• [Exercise aim]
Each record, in full, must be restated word for word.

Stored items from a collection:
-.-.-
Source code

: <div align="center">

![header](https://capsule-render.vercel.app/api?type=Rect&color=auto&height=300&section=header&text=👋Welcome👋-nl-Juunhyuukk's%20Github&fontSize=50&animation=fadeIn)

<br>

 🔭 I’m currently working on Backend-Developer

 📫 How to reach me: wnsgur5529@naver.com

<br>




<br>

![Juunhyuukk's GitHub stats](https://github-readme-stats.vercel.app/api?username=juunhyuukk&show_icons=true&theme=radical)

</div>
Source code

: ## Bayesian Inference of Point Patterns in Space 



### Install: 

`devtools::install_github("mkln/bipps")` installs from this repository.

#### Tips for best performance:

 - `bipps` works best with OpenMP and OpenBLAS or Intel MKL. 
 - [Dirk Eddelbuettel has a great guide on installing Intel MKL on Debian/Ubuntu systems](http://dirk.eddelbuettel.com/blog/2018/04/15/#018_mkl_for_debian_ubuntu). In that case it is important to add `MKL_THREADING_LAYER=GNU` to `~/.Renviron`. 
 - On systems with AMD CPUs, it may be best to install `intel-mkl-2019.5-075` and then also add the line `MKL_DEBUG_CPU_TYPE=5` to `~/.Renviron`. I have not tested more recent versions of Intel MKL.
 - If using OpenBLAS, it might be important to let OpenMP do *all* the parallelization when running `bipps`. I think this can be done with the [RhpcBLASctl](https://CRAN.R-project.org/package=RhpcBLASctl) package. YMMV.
-.-.-
• [Reply]
Source code

: <div align="center">

![header](https://capsule-render.vercel.app/api?type=Rect&color=auto&height=300&section=header&text=👋Welcome👋-nl-Juunhyuukk's%20Github&fontSize=50&animation=fadeIn)

<br>

 🔭 I’m currently working on Backend-Developer

 📫 How to reach me: wnsgur5529@naver.com

<br>




<br>

![Juunhyuukk's GitHub stats](https://github-readme-stats.vercel.app/api?username=juunhyuukk&show_icons=true&theme=radical)

</div>
Source code

: ## Bayesian Inference of Point Patterns in Space 



### Install: 

`devtools::install_github("mkln/bipps")` installs from this repository.

#### Tips for best performance:

 - `bipps` works best with OpenMP and OpenBLAS or Intel MKL. 
 - [Dirk Eddelbuettel has a great guide on installing Intel MKL on Debian/Ubuntu systems](http://dirk.eddelbuettel.com/blog/2018/04/15/#018_mkl_for_debian_ubuntu). In that case it is important to add `MKL_THREADING_LAYER=GNU` to `~/.Renviron`. 
 - On systems with AMD CPUs, it may be best to install `intel-mkl-2019.5-075` and then also add the line `MKL_DEBUG_CPU_TYPE=5` to `~/.Renviron`. I have not tested more recent versions of Intel MKL.
 - If using OpenBLAS, it might be important to let OpenMP do *all* the parallelization when running `bipps`. I think this can be done with the [RhpcBLASctl](https://CRAN.R-project.org/package=RhpcBLASctl) package. YMMV.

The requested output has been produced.